▶ ACTIVITY: Find the word "currently" in the data, then copy each line where it is found.

▶ RECORD EXTRACTS:
···

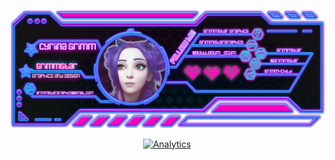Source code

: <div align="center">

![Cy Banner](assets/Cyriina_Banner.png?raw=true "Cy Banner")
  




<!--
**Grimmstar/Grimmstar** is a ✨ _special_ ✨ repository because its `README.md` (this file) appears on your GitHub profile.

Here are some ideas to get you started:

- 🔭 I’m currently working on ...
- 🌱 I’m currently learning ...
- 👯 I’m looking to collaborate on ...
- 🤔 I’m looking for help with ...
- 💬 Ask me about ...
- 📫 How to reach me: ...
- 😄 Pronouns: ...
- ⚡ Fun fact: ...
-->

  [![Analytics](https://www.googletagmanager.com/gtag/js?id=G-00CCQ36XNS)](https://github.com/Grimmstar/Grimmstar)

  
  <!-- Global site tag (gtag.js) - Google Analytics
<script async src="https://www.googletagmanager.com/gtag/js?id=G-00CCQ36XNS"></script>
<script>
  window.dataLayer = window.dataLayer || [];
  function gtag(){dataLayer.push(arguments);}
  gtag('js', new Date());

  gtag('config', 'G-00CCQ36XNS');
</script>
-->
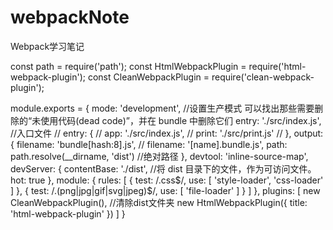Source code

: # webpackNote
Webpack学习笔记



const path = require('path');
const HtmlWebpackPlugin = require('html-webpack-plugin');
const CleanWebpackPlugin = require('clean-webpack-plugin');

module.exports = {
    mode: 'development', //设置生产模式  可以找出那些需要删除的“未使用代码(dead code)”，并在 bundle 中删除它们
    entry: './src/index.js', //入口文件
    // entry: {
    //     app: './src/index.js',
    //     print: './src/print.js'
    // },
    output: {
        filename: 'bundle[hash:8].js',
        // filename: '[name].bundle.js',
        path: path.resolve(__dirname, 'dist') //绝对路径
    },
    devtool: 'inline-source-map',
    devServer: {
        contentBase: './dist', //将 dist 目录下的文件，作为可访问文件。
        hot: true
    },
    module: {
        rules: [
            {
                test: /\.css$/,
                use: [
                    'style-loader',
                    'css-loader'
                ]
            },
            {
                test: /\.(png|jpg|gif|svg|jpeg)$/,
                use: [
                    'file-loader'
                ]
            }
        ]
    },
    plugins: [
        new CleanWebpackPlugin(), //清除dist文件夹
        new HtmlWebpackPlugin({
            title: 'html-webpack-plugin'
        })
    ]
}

···

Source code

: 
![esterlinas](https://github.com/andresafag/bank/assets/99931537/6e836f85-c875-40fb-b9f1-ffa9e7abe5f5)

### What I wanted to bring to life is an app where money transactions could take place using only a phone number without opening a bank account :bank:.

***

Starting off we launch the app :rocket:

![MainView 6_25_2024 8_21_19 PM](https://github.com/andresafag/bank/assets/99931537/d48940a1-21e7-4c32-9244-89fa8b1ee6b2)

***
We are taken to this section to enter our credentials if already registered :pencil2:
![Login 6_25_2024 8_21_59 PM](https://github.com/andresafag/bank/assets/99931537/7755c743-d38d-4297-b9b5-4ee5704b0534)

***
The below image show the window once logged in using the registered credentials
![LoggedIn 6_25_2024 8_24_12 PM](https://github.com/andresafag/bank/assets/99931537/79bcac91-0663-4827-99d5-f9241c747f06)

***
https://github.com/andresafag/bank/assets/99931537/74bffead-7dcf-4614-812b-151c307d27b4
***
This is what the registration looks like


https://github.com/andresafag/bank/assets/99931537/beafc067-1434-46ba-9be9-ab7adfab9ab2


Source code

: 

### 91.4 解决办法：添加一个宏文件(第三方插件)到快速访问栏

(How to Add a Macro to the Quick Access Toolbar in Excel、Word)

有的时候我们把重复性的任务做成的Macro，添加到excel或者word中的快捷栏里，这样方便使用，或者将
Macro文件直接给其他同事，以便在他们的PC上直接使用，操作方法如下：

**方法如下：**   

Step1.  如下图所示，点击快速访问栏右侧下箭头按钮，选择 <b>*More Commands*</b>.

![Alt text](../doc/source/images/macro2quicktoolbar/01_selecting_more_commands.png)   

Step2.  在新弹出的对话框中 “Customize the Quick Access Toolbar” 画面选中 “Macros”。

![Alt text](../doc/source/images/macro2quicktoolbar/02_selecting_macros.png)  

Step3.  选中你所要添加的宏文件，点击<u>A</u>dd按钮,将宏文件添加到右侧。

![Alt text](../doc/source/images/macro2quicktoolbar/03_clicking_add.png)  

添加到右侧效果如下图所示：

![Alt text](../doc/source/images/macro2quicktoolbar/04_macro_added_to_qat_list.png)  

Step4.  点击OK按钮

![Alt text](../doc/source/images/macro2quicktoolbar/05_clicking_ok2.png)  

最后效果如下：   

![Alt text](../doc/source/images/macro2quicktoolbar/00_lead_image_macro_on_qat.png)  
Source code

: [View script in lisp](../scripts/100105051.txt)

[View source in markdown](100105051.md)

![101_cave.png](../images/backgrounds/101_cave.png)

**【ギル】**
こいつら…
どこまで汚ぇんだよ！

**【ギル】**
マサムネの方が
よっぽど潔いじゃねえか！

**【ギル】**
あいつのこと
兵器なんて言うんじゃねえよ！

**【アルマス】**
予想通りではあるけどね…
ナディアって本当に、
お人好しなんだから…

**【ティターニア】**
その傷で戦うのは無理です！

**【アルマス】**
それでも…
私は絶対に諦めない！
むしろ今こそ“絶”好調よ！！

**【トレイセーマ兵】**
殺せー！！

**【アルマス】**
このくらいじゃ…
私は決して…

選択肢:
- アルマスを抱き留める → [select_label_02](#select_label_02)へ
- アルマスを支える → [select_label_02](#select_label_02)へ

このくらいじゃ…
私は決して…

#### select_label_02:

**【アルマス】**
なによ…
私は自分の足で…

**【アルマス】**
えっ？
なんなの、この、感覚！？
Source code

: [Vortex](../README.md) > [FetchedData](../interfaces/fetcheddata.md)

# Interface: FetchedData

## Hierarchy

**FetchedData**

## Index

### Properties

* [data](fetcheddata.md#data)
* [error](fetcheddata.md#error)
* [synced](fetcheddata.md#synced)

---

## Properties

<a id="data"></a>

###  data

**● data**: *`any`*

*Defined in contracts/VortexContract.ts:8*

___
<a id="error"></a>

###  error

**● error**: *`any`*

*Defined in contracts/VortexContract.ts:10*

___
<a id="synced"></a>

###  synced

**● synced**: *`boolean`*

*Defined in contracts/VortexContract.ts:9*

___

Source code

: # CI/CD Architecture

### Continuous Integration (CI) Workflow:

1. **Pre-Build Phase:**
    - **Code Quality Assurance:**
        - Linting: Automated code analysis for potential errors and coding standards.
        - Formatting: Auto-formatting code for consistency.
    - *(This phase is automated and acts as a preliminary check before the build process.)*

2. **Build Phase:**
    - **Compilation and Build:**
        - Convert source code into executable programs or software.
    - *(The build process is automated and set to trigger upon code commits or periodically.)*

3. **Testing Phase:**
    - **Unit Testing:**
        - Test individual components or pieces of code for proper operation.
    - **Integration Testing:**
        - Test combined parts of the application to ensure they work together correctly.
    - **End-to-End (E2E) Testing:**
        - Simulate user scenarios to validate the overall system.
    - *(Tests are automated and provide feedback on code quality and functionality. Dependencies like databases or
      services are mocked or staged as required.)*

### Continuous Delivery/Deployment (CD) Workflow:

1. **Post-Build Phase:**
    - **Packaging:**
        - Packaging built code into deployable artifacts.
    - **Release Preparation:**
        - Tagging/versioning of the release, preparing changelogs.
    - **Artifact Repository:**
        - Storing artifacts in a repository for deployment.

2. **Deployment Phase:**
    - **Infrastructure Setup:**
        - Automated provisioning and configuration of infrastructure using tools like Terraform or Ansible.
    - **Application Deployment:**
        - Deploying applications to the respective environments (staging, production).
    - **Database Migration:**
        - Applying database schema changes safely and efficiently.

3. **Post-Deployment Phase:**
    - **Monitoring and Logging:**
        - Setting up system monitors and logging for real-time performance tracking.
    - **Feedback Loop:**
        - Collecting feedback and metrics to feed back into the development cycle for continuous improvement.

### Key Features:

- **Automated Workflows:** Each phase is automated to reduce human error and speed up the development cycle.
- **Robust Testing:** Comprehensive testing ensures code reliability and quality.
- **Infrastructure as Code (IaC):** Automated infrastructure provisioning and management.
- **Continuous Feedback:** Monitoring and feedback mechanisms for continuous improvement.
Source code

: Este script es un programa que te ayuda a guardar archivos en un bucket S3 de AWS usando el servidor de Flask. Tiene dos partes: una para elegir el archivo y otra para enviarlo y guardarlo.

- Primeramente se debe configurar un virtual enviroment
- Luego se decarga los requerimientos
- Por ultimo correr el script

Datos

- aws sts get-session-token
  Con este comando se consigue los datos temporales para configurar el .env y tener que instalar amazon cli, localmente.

···

▶ RESULT OF THIS TASK:
- 🔭 I’m currently working on ...
- 🌱 I’m currently learning ...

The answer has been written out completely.